Jaldo sacude el tablero: quita poder a Cisneros mientras estallan acusaciones por millonarias irregularidades en la Caja Popular
La decisión del gobernador Osvaldo Jaldo de desplazar a José Díaz y Darío Amatti de la Caja Popular de Ahorros, y poner en su lugar a interventores alineados con su gobierno, no fue un simple ajuste de nombres: fue una jugada estratégica para aislar y debilitar el poder de Carlos Cisneros dentro del peronismo tucumano.
El golpe a Cisneros no fue solo político
La salida de Díaz y Amatti —ambos vinculados a Cisneros y a La Bancaria— representa una pérdida de control sobre uno de los principales resortes de poder corporativo del sindicalismo bancario en Tucumán. Durante años, la Caja funcionó no solo como institución financiera estatal, sino como un punto de apoyo para influencias y acuerdos políticos en el peronismo local.
Con la llegada de Guillermo Norry y Antonio Bustamante, ligados al ministro del Interior Darío Monteros y al propio jaldismo, ese mecanismo queda fuertemente debilitado. La jugada no solo corta vínculos de patronazgo, sino que redistribuye poder hacia el Ejecutivo provincial, dejando a Cisneros sin su principal palanca de control interno.
Auditoría explosiva: más de $26 millones bajo la lupa
Según un informe del Tribunal de Cuentas de Tucumán, durante 2023 se detectaron 12 órdenes de entrega de mercadería, mobiliario y bienes del Ministerio de Desarrollo Social a la Caja Popular, sin convenio vigente ni marco legal que lo justificara, lo que implicaría un perjuicio patrimonial estimado en $26.791.604.
El control fiscal advirtió que no existe respaldo documental que indique el programa en virtud del cual se entregaron esos bienes, ni se identificaron los destinatarios finales de la mercadería, lo cual agrava la irregularidad.
Entre los bienes entregados figuran paquetes de alimentos básicos (arroz, fideos, harina, leche), yerba, aceite, chapas, sillas, mesas y camas cuchetas, retirados desde depósitos oficiales o de proveedores privados y cargados a nombre de la Caja Popular.

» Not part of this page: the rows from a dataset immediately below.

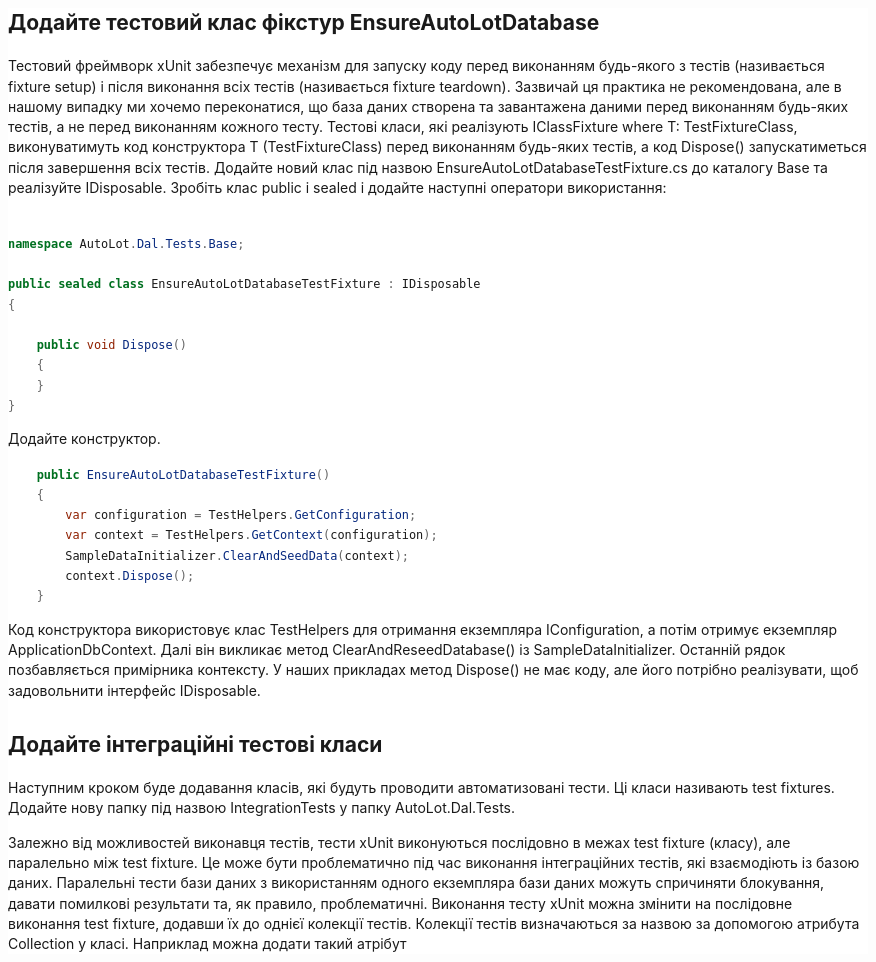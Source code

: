 ## Додайте тестовий клас фікстур EnsureAutoLotDatabase

Тестовий фреймворк xUnit забезпечує механізм для запуску коду перед виконанням будь-якого з тестів (називається fixture setup) і після виконання всіх тестів (називається fixture teardown). Зазвичай ця практика не рекомендована, але в нашому випадку ми хочемо переконатися, що база даних створена та завантажена даними перед виконанням будь-яких тестів, а не перед виконанням кожного тесту.
Тестові класи, які реалізують IClassFixture<T> where T: TestFixtureClass, виконуватимуть код конструктора T (TestFixtureClass) перед виконанням будь-яких тестів, а код Dispose() запускатиметься після завершення всіх тестів. 
Додайте новий клас під назвою EnsureAutoLotDatabaseTestFixture.cs до каталогу Base та реалізуйте IDisposable. Зробіть клас public і sealed і додайте наступні оператори використання: 

```cs

namespace AutoLot.Dal.Tests.Base;

public sealed class EnsureAutoLotDatabaseTestFixture : IDisposable
{

    public void Dispose()
    {
    }
}
```
Додайте конструктор. 

```cs
    public EnsureAutoLotDatabaseTestFixture()
    {
        var configuration = TestHelpers.GetConfiguration;
        var context = TestHelpers.GetContext(configuration);
        SampleDataInitializer.ClearAndSeedData(context);
        context.Dispose();
    }
```
Код конструктора використовує клас TestHelpers для отримання екземпляра IConfiguration, а потім отримує екземпляр ApplicationDbContext. Далі він викликає метод ClearAndReseedDatabase() із SampleDataInitializer. Останній рядок позбавляється примірника контексту. У наших прикладах метод Dispose() не має коду, але його потрібно реалізувати, щоб задовольнити інтерфейс IDisposable.

## Додайте інтеграційні тестові класи

Наступним кроком буде додавання класів, які будуть проводити автоматизовані тести. Ці класи називають test fixtures. Додайте нову папку під назвою IntegrationTests у папку AutoLot.Dal.Tests.

Залежно від можливостей виконавця тестів, тести xUnit виконуються послідовно в межах test fixture (класу), але паралельно між test fixture. Це може бути проблематично під час виконання інтеграційних тестів, які взаємодіють із базою даних. Паралельні тести бази даних з використанням одного екземпляра бази даних можуть спричиняти блокування, давати помилкові результати та, як правило, проблематичні. Виконання тесту xUnit можна змінити на послідовне виконання test fixture, додавши їх до однієї колекції тестів. Колекції тестів визначаються за назвою за допомогою атрибута Collection у класі. Наприклад можна додати такий атрібут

Investigaciones abiertas y denuncia penal
La apertura de un juicio de responsabilidad administrativa
Además, según otras fuentes, se presentó una denuncia penal que apunta no solo al interventor Díaz, sino también al legislador y ex subinterventor Hugo Ledesma (cuñado de Cisneros) y a la ex ministra de Desarrollo Social Lorena Málaga, señalándolos por presunta asociación ilícita y peculado.
La versión de la Caja: hostigamiento o encubrimiento
Frente a estas denuncias, la conducción de la Caja Popular respondió con dureza, acusando al Tribunal de Cuentas de ”abuso de autoridad” y de generar un hostigamiento institucional que paraliza el organismo.

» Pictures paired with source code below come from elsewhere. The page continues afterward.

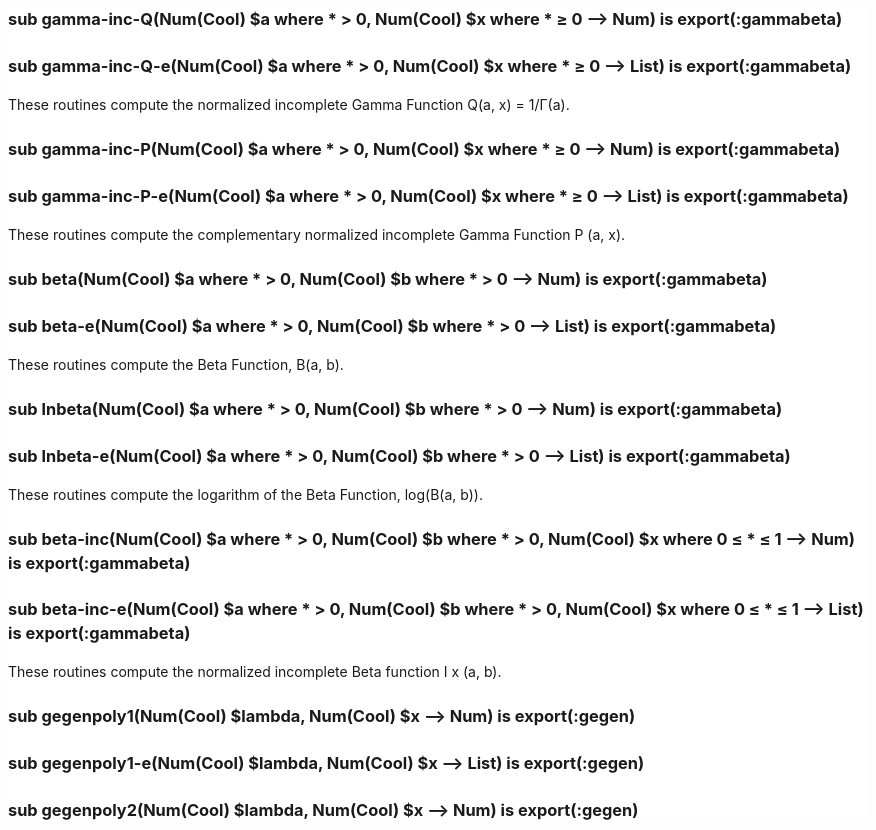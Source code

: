 ### sub gamma-inc-Q(Num(Cool) $a where * > 0, Num(Cool) $x where * ≥ 0 --> Num) is export(:gammabeta)

### sub gamma-inc-Q-e(Num(Cool) $a where * > 0, Num(Cool) $x where * ≥ 0 --> List) is export(:gammabeta)

These routines compute the normalized incomplete Gamma Function Q(a, x) = 1/Γ(a).

### sub gamma-inc-P(Num(Cool) $a where * > 0, Num(Cool) $x where * ≥ 0 --> Num) is export(:gammabeta)

### sub gamma-inc-P-e(Num(Cool) $a where * > 0, Num(Cool) $x where * ≥ 0 --> List) is export(:gammabeta)

These routines compute the complementary normalized incomplete Gamma Function P (a, x).

### sub beta(Num(Cool) $a where * > 0, Num(Cool) $b where * > 0 --> Num) is export(:gammabeta)

### sub beta-e(Num(Cool) $a where * > 0, Num(Cool) $b where * > 0 --> List) is export(:gammabeta)

These routines compute the Beta Function, B(a, b).

### sub lnbeta(Num(Cool) $a where * > 0, Num(Cool) $b where * > 0 --> Num) is export(:gammabeta)

### sub lnbeta-e(Num(Cool) $a where * > 0, Num(Cool) $b where * > 0 --> List) is export(:gammabeta)

These routines compute the logarithm of the Beta Function, log(B(a, b)).

### sub beta-inc(Num(Cool) $a where * > 0, Num(Cool) $b where * > 0, Num(Cool) $x where 0 ≤ * ≤ 1 --> Num) is export(:gammabeta)

### sub beta-inc-e(Num(Cool) $a where * > 0, Num(Cool) $b where * > 0, Num(Cool) $x where 0 ≤ * ≤ 1 --> List) is export(:gammabeta)

These routines compute the normalized incomplete Beta function I x (a, b).

### sub gegenpoly1(Num(Cool) $lambda, Num(Cool) $x --> Num) is export(:gegen)

### sub gegenpoly1-e(Num(Cool) $lambda, Num(Cool) $x --> List) is export(:gegen)

### sub gegenpoly2(Num(Cool) $lambda, Num(Cool) $x --> Num) is export(:gegen)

El interventor Díaz llegó a plantear que la auditoría dentro del Tribunal se debe a diferencias personales entre funcionarios de control y la entidad que él lideraba, desafiando la imputación sobre la operatoria con Desarrollo Social.
El contexto político explota
Esta doble arista —el corte de poder de Cisneros en la Caja Popular por parte de Jaldo, y la investigación fiscal y penal por manejo irregular de mercadería estatal— coloca a Tucumán en un momento de alta tensión política.
No es solo una disputa interna del oficialismo provincial. Es una reconfiguración de fuerzas:
✔️ Un gobernador decidido a recuperar el control de áreas estratégicas del Estado.
✔️ Un dirigente sindical y legislador, Cisneros, con influencia tradicional pero debilitado.
✔️ Una Caja Popular que ahora está en el centro de una tormenta judicial y política.
En política, los espacios de poder —especialmente los que manejan recursos, clientelas y cargos— no se ceden sin batalla. Lo que está ocurriendo no es un simple cambio de administradores: es una redefinición de quién manda realmente en Tucumán.